§ SUPPLIED RECORDS
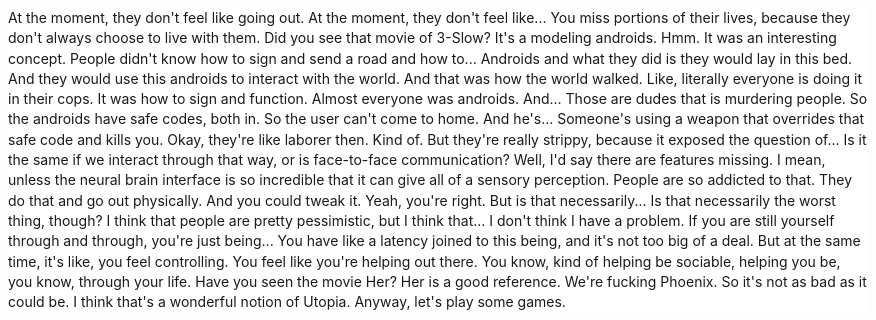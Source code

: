 At the moment, they don't feel like going out.
At the moment, they don't feel like...
You miss portions of their lives,
because they don't always choose to live with them.
Did you see that movie of 3-Slow?
It's a modeling androids.
Hmm.
It was an interesting concept.
People didn't know how to sign and send a road
and how to...
Androids and what they did is they would lay in this bed.
And they would use this androids
to interact with the world.
And that was how the world walked.
Like, literally everyone is doing it in their cops.
It was how to sign and function.
Almost everyone was androids.
And...
Those are dudes that is murdering people.
So the androids have safe codes, both in.
So the user can't come to home.
And he's...
Someone's using a weapon that overrides that safe code and kills you.
Okay, they're like laborer then.
Kind of.
But they're really strippy,
because it exposed the question of...
Is it the same if we interact through that way,
or is face-to-face communication?
Well, I'd say there are features missing.
I mean, unless the neural brain interface is so incredible
that it can give all of a sensory perception.
People are so addicted to that.
They do that and go out physically.
And you could tweak it.
Yeah, you're right.
But is that necessarily...
Is that necessarily the worst thing, though?
I think that people are pretty pessimistic,
but I think that...
I don't think I have a problem.
If you are still yourself through and through,
you're just being...
You have like a latency joined to this being,
and it's not too big of a deal.
But at the same time, it's like,
you feel controlling.
You feel like you're helping out there.
You know, kind of helping be sociable,
helping you be, you know,
through your life.
Have you seen the movie Her?
Her is a good reference.
We're fucking Phoenix.
So it's not as bad as it could be.
I think that's a wonderful notion of Utopia.
Anyway, let's play some games.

§ ACTION ITEM
Out of the data above, transcribe exactly and only the lines starting with the line that has "Did you see that movie of 3-Slow?" and going on through the line that has "And they would use this androids", both included.

§ WORKED SOLUTION
Did you see that movie of 3-Slow?
It's a modeling androids.
Hmm.
It was an interesting concept.
People didn't know how to sign and send a road
and how to...
Androids and what they did is they would lay in this bed.
And they would use this androids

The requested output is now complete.